People have been telling me, as G-dcast's director, that we really ought to hurry up and put a game out. I keep replying, "Um, none of us are game designers." To which people respond, "How hard can it be? What if it was just, you know, a Jewish Angry Birds?"
Now, that may be a good idea. I love Angry Birds. The mechanic - hurling squawking birds at smug pigs in their log homes - is fun, if in a frustratingly keep-you-up-all-night way.
But I always try to look at fun ideas and ask the tough question, "So what?"
Yep, we could definitely hire some coders to make Jewish Angry Birds but then we'd have, what, a game where you hurl kosher birds at pigs? And they yell Oy!
I'm not feeling it.
G-dcast is dedicated to raising basic Jewish literacy, so we'd be better served designing a game where the fundamentals of the Bible are taught, or the orders of the Mishnah, or the names of the 12 tribes, or all the words to Aishet Chayil (which really do go by too fast!)
So I attended the Games for Change conference, thanks to generous support from AVI CHAI, to think about these ideas. What could I learn from the game designers, coders, and evaluators who are currently putting out educational, or social impact games?
From the production and creative side, thanks to the smarties at Filament Games, I learned that successful educational games shouldn't necessarily be crazy fun kitsch that appeals to millions, but rather, should more modestly adhere to standards, be web-based (so as not to require installation/technical support in school labs) and be playable in about 20 minutes.

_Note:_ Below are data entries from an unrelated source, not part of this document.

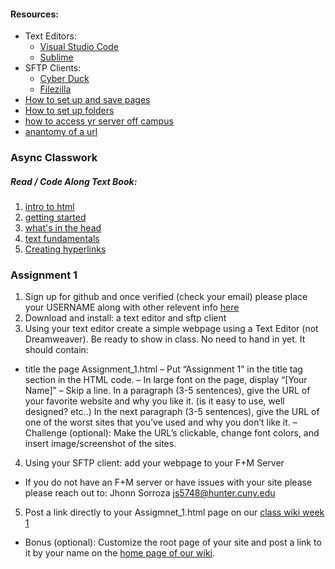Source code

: #### Resources:
* Text Editors:
  * [Visual Studio Code](https://code.visualstudio.com/)
  * [Sublime](https://www.sublimetext.com/)
* SFTP Clients:
  * [Cyber Duck](https://cyberduck.io/)
  * [Filezilla]( https://filezilla-project.org/)
* [How to set up and save pages](https://fm.hunter.cuny.edu/dept/wp-content/uploads/MEDP150-Support-How-set-up-and-save-pages.pdf)
* [How to set up folders](https://fm.hunter.cuny.edu/dept/wp-content/uploads/MEDP150-Support-How-to-set-up-folders.pdf)
* [how to access yr server off campus](https://fm.hunter.cuny.edu/resources/support/accessing-your-undergraduate-home-directory/)
* [anantomy of a url](https://websitebuilders.com/how-to/web-at-a-glance/url-anatomy/)


### Async Classwork
##### Read / Code Along Text Book: 
  1. [intro to html](https://developer.mozilla.org/en-US/docs/Learn/HTML/Introduction_to_HTML)
  2. [getting started](https://developer.mozilla.org/en-US/docs/Learn/HTML/Introduction_to_HTML/Getting_started)
  3. [what's in the head](https://developer.mozilla.org/en-US/docs/Learn/HTML/Introduction_to_HTML/The_head_metadata_in_HTML)
  4. [text fundamentals](https://developer.mozilla.org/en-US/docs/Learn/HTML/Introduction_to_HTML/HTML_text_fundamentals)
  5. [Creating hyperlinks](https://developer.mozilla.org/en-US/docs/Learn/HTML/Introduction_to_HTML/Creating_hyperlinks)

### Assignment 1
1. Sign up for github and once verified (check your email) please place your USERNAME along with other relevent info [here](https://docs.google.com/spreadsheets/d/18zAVGrSJEvRU0waW87c9dmrP1wbHhZQ9AOtPqsWkTjk/edit?usp=sharing)
2. Download and install: a text editor and sftp client
3. Using your text editor create a simple webpage using a Text Editor (not Dreamweaver).  Be ready to show in class.  No need to hand in yet.  It should contain:
- title the page Assignment_1.html
– Put “Assignment 1” in the title tag section in the HTML code.
– In large font on the page, display “[Your Name]”
– Skip a line. In a paragraph (3-5 sentences), give the URL of your favorite website and why you like it. (is it easy to use, well designed? etc..) In the next paragraph (3-5 sentences), give the URL of one of the worst sites that you’ve used and why you don’t like it.
– Challenge (optional): Make the URL’s clickable, change font colors, and insert image/screenshot of the sites.
4. Using your SFTP client: add your webpage to your F+M Server
  * If you do not have an F+M server or have issues with your site please please reach out to: Jhonn Sorroza <js5748@hunter.cuny.edu>
5. Post a link directly to your Assigmnet_1.html page on our [class wiki week 1](https://github.com/rebleo/webProductionFall2023/wiki/Week-01)
  * Bonus (optional): Customize the root page of your site and post a link to it by your name on the [home page of our wiki](https://github.com/rebleo/webProductionFall2023/wiki).
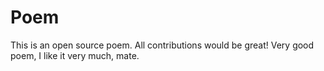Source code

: # Poem
This is an open source poem. All contributions would be great!
Very good poem, I like it very much, mate.

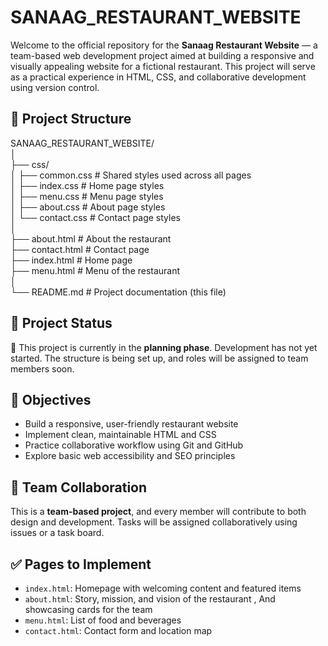 # SANAAG_RESTAURANT_WEBSITE

Welcome to the official repository for the **Sanaag Restaurant Website** — a team-based web development project aimed at building a responsive and visually appealing website for a fictional restaurant. This project will serve as a practical experience in HTML, CSS, and collaborative development using version control.

## 📁 Project Structure

SANAAG_RESTAURANT_WEBSITE/  
│  
├── css/  
│ ├── common.css # Shared styles used across all pages  
│ ├── index.css # Home page styles  
│ ├── menu.css # Menu page styles  
│ ├── about.css # About page styles  
│ └── contact.css # Contact page styles  
│  
├── about.html # About the restaurant  
├── contact.html # Contact page  
├── index.html # Home page  
├── menu.html # Menu of the restaurant  
│  
└── README.md # Project documentation (this file)

## 📌 Project Status

🚧 This project is currently in the **planning phase**. Development has not yet started. The structure is being set up, and roles will be assigned to team members soon.

## 🎯 Objectives

- Build a responsive, user-friendly restaurant website
- Implement clean, maintainable HTML and CSS
- Practice collaborative workflow using Git and GitHub
- Explore basic web accessibility and SEO principles

## 👥 Team Collaboration

This is a **team-based project**, and every member will contribute to both design and development. Tasks will be assigned collaboratively using issues or a task board.

## ✅ Pages to Implement

- `index.html`: Homepage with welcoming content and featured items
- `about.html`: Story, mission, and vision of the restaurant , And showcasing cards for the team
- `menu.html`: List of food and beverages
- `contact.html`: Contact form and location map
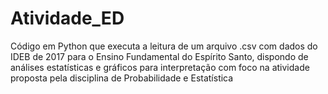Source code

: # Atividade_ED
Código em Python que executa a leitura de um arquivo .csv com dados do IDEB de 2017 para o Ensino Fundamental do Espírito Santo, dispondo de análises estatísticas e gráficos para interpretação com foco na atividade proposta pela disciplina de Probabilidade e Estatística
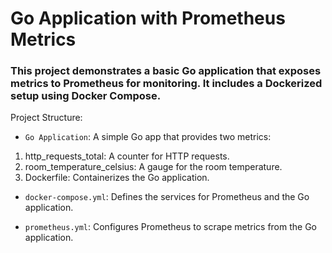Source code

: 
# Go Application with Prometheus Metrics
### This project demonstrates a basic Go application that exposes metrics to Prometheus for monitoring. It includes a Dockerized setup using Docker Compose.

Project Structure:
- `Go Application`: A simple Go app that provides two metrics:

1. http_requests_total: A counter for HTTP requests.
2. room_temperature_celsius: A gauge for the room temperature.
3. Dockerfile: Containerizes the Go application.

- `docker-compose.yml`: Defines the services for Prometheus and the Go application.

- `prometheus.yml`: Configures Prometheus to scrape metrics from the Go application.
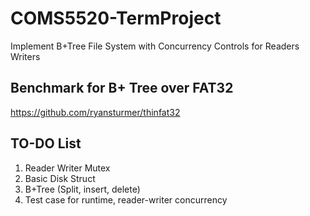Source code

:# COMS5520-TermProject
Implement B+Tree File System with Concurrency Controls for Readers Writers

>>> 
## Benchmark for B+ Tree over FAT32
https://github.com/ryansturmer/thinfat32 

>>>
## TO-DO List
1. Reader Writer Mutex
2. Basic Disk Struct
3. B+Tree (Split, insert, delete)
4. Test case for runtime, reader-writer concurrency
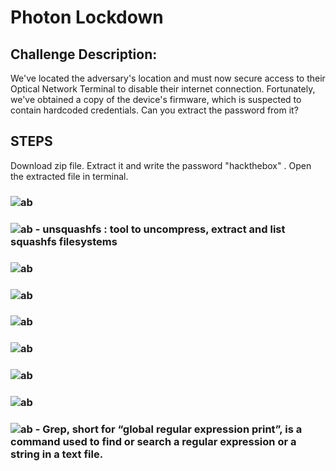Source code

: # Photon Lockdown
## Challenge Description: 
We've located the adversary's location and must now secure access to their Optical Network Terminal to disable their internet connection. Fortunately, we've obtained a copy of the device's firmware, which is suspected to contain hardcoded credentials. Can you extract the password from it?

## STEPS
Download zip file. Extract it and write the password "hackthebox" . Open the extracted file in terminal.

### ![ab](https://github.com/nehabhatt1503/hackthebox/assets/101342579/bbef8ac5-2527-465a-9831-53952407a0fe)
### ![ab](https://github.com/nehabhatt1503/hackthebox/assets/101342579/0aa3120b-aeb9-4a2e-9309-dd4226a93b68) - unsquashfs : tool to uncompress, extract and list squashfs filesystems
### ![ab](https://github.com/nehabhatt1503/hackthebox/assets/101342579/9e9bd61a-bfa8-49ac-9beb-6666d91a7d5b)
### ![ab](https://github.com/nehabhatt1503/hackthebox/assets/101342579/747d7d69-faa3-4e6d-b975-ce8ccbb5bf3e)
### ![ab](https://github.com/nehabhatt1503/hackthebox/assets/101342579/ef9b84a0-a49e-48e8-ace6-df49b004eed0)
### ![ab](https://github.com/nehabhatt1503/hackthebox/assets/101342579/c287ab9a-8ab0-4f1e-afca-bba7b36e8b3c)
### ![ab](https://github.com/nehabhatt1503/hackthebox/assets/101342579/ed35f1e4-72b3-4e77-89af-1663adbf6284)
### ![ab](https://github.com/nehabhatt1503/hackthebox/assets/101342579/81c750f8-1fd3-42eb-a136-70e91a83da06)
### ![ab](https://github.com/nehabhatt1503/hackthebox/assets/101342579/57600700-f28f-4880-89d8-3b9156da91e3) - Grep, short for “global regular expression print”, is a command used to find or search a regular expression or a string in a text file.


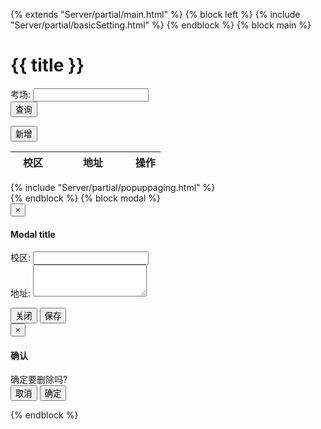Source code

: {% extends "Server/partial/main.html" %} {% block left %} {% include "Server/partial/basicSetting.html" %} {% endblock %} {% block main %}
<div class="title">
    <h1>
        {{ title }}
    </h1>
</div>
<div class="panel panel-default mainModal">
    <div class="panel-body">
        <form id="InfoSearch">
            <div class="row form-horizontal">
                <div class="col-md-6">
                    <div class="form-group">
                        <label for="Name" class="control-label">考场:</label>
                        <input type="text" maxlength="30" class="form-control" name="Name" id="Name">
                    </div>
                </div>
                <div class="col-md-6">
                    <button type="button" id="btnSearch" class="btn btn-primary panelButton">查询</button>
                </div>
            </div>
        </form>
    </div>
</div>
<div class="toolbar">
    <div class="toolbar-list">
        <button id="btnAdd" class="btn btn-default btn-sm">新增</button>
    </div>
</div>
<div class="content mainModal">
    <table class="table table-striped">
        <thead>
            <tr>
                <th style="width:30%;">校区</th>
                <th style="width:50%;">地址</th>
                <th>操作</th>
            </tr>
        </thead>
        <tbody id="gridBody">
        </tbody>
    </table>
</div>
<div id="mainModal">
    <input type="hidden" id="total" value="0" />
    <input type="hidden" id="page" value="0" /> {% include "Server/partial/popuppaging.html" %}
</div>
{% endblock %} {% block modal %}
<!-- Modal -->
<div class="modal fade bs-example-modal-sm" id="myModal" tabindex="-1" role="dialog" aria-labelledby="myModalLabel">
    <div class="modal-dialog modal-sm" role="document">
        <div class="modal-content">
            <div class="modal-header">
                <button type="button" class="close" data-dismiss="modal" aria-label="Close"><span aria-hidden="true">&times;</span></button>
                <h4 class="modal-title" id="myModalLabel">Modal title</h4>
            </div>
            <div class="modal-body">
                <form>
                    <div class="form-group">
                        <label for="name" class="control-label">校区:</label>
                        <input type="text" maxlength="30" class="form-control" name="name" id="name">
                    </div>
                    <div class="form-group">
                        <label for="address" class="control-label">地址:</label>
                        <textarea maxlength="100" rows="3" class="form-control" name="address" id="address"></textarea>
                    </div>
                    <input type="hidden" class="form-control" name="id" id="id">
                </form>
            </div>
            <div class="modal-footer">
                <button type="button" class="btn btn-default" data-dismiss="modal">关闭</button>
                <button type="button" id="btnSave" class="btn btn-primary">保存</button>
            </div>
        </div>
    </div>
</div>

<div class="modal fade bs-example-modal-sm" id="confirmModal" tabindex="-1" role="dialog" aria-labelledby="myModalLabel">
    <div class="modal-dialog modal-sm" role="document">
        <div class="modal-content">
            <div class="modal-header">
                <button type="button" class="close" data-dismiss="modal" aria-label="Close"><span aria-hidden="true">&times;</span></button>
                <h4 class="modal-title" id="confirmModalLabel">确认</h4>
            </div>
            <div class="modal-body">
                确定要删除吗?
            </div>
            <div class="modal-footer">
                <button type="button" class="btn btn-default" data-dismiss="modal">取消</button>
                <button type="button" id="btnConfirmSave" class="btn btn-primary">确定</button>
            </div>
        </div>
    </div>
</div>

<script type="text/javascript" src="/default/assets/js/Server/#name#.js"></script>
{% endblock %}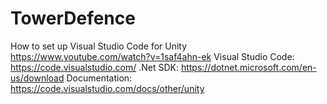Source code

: # TowerDefence

How to set up Visual Studio Code for Unity https://www.youtube.com/watch?v=1saf4ahn-ek
Visual Studio Code: https://code.visualstudio.com/
.Net SDK: https://dotnet.microsoft.com/en-us/download
Documentation: https://code.visualstudio.com/docs/other/unity
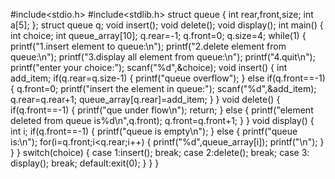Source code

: #include<stdio.h>
#include<stdlib.h>
struct queue
{
    int rear,front,size;
    int a[5];
};
struct queue q;
void insert();
void delete();
void display();
int main()
{
    int choice;
    int queue_array[10];
    q.rear=-1;
    q.front=0;
    q.size=4;
    while(1)
    {
        printf("1.insert element to queue:\n");
        printf("2.delete element from queue:\n");
        printf("3.display all element from queue:\n");
        printf("4.quit\n");
        printf("enter your choice:");
        scanf("%d",&choice);
        void insert()
        {
            int add_item;
            if(q.rear=q.size-1)
            {
                printf("queue overflow");
            }
            else if(q.front==-1)
            {
                q.front=0;
                printf("insert the element in queue:");
                scanf("%d",&add_item);
                q.rear=q.rear+1;
                queue_array[q.rear]=add_item;
            }
        }
        void delete()
        {
            if(q.front==-1)
            {
                printf("que under flow\n");
                return;
            }
            else
            {
                printf("element deleted from queue is%d\n",q.front);
                q.front=q.front+1;
            }
        }
        void display()
        {
            int i;
            if(q.front==-1)
            {
                printf("queue is empty\n");
            }
            else
            {
                printf("queue is:\n");
                for(i=q.front;i<q.rear;i++)
                {
                    printf("%d",queue_array[i]);
                    printf("\n");
                }
            }
        }
        switch(choice)
        {
            case 1:insert();
            break;
            case 2:delete();
            break;
            case 3: display();
            break;
            default:exit(0);
        }
     }
}


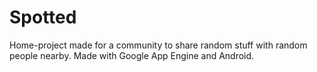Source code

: # Spotted

Home-project made for a community to share random stuff with random people nearby.
Made with Google App Engine and Android.
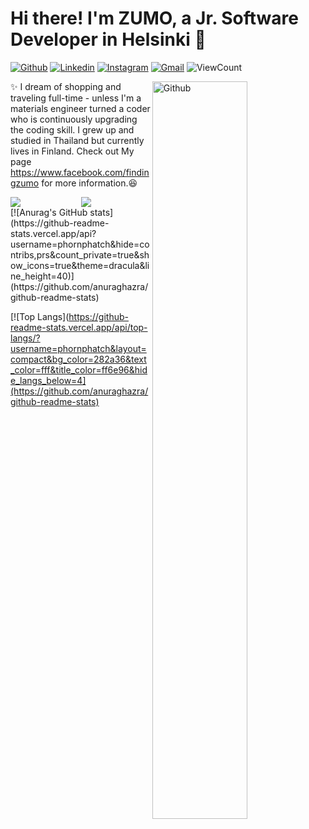 # Hi there! I'm ZUMO, a Jr. Software Developer in Helsinki 🚀

[![Github](https://img.shields.io/badge/-Github-000?style=flat&logo=Github&logoColor=white)](https://github.com/phornphatch)
[![Linkedin](https://img.shields.io/badge/-LinkedIn-blue?style=flat&logo=Linkedin&logoColor=white)](https://www.linkedin.com/in/phornphatch)
[![Instagram](https://img.shields.io/badge/-Instagram-c13584?style=flat&labelColor=c13584&logo=instagram&logoColor=white)](https://www.instagram.com/findingzumo/)
[![Gmail](https://img.shields.io/badge/-Gmail-c14438?style=flat&logo=Gmail&logoColor=white)](mailto:phornphatch@gmail.com)
<img alt="ViewCount" src="https://views.whatilearened.today/views/github/onimur/onimur.svg" />

<img width="55%" align="right" alt="Github" src="https://raw.githubusercontent.com/onimur/.github/master/.resources/git-header.svg" />


✨ I dream of shopping and traveling full-time - unless I'm a materials engineer turned a coder who is continuously upgrading the coding skill. I grew up and studied in Thailand but currently lives in Finland. Check out My page https://www.facebook.com/findingzumo for more information.😆

<div align="center">
  <img src='https://github-readme-stats.vercel.app/api?username=phornphatch&hide=contribs,prs&count_private=true&show_icons=true&theme=dracula&line_height=40'  align="left" />
<img src='https://github-readme-stats.vercel.app/api/top-langs/?username=phornphatch&layout=compact&bg_color=282a36&text_color=fff&title_color=ff6e96&hide_langs_below=4' />
</div>
[![Anurag's GitHub stats](https://github-readme-stats.vercel.app/api?username=phornphatch&hide=contribs,prs&count_private=true&show_icons=true&theme=dracula&line_height=40)](https://github.com/anuraghazra/github-readme-stats)

[![Top Langs](https://github-readme-stats.vercel.app/api/top-langs/?username=phornphatch&layout=compact&bg_color=282a36&text_color=fff&title_color=ff6e96&hide_langs_below=4](https://github.com/anuraghazra/github-readme-stats)

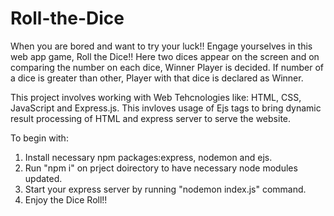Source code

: # Roll-the-Dice

When you are bored and want to try your luck!! Engage yourselves in this web app game, Roll the Dice!! Here two dices appear on the screen and on comparing the number on each dice, Winner Player is decided. If number of a dice is greater than other, Player with that dice is declared as Winner.

This project involves working with Web Tehcnologies like: HTML, CSS, JavaScript and Express.js.
This invloves usage of Ejs tags to bring dynamic result processing of HTML and express server to serve the website.

To begin with: 

1. Install necessary npm packages:express, nodemon and ejs.
2. Run "npm i" on prject doirectory to have necessary node modules updated.
3. Start your express server by running "nodemon index.js" command.
4. Enjoy the Dice Roll!!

From the assessment side, I also learned that games are more effective when they include a social component (collaborative or competitive), give a lot of feedback on players' progress, and contain tons of content that is updated regularly. I also heard some deflating results from researchers who find that while students using educational games experience delight, increased engagement and other "positive affect," there is not necessarily a huge amount of proven enhanced learning outcomes when compared to other methods of electronic tutoring.
I left feeling that perhaps we have the more effective, or at least more efficient solution at G-dcast right now, when we animate Jewish texts in short films. We leave the interactivity to the teachers and parents who implement our curriculum or make up their own discussion triggers after the films.
This is a positive outcome of my conference attendance, by the way. Learning that you might not want to do something is an important takeaway. And I'm not done evaluating the notion of doing a game, but I'm considering doing something far simpler than I might have otherwise done.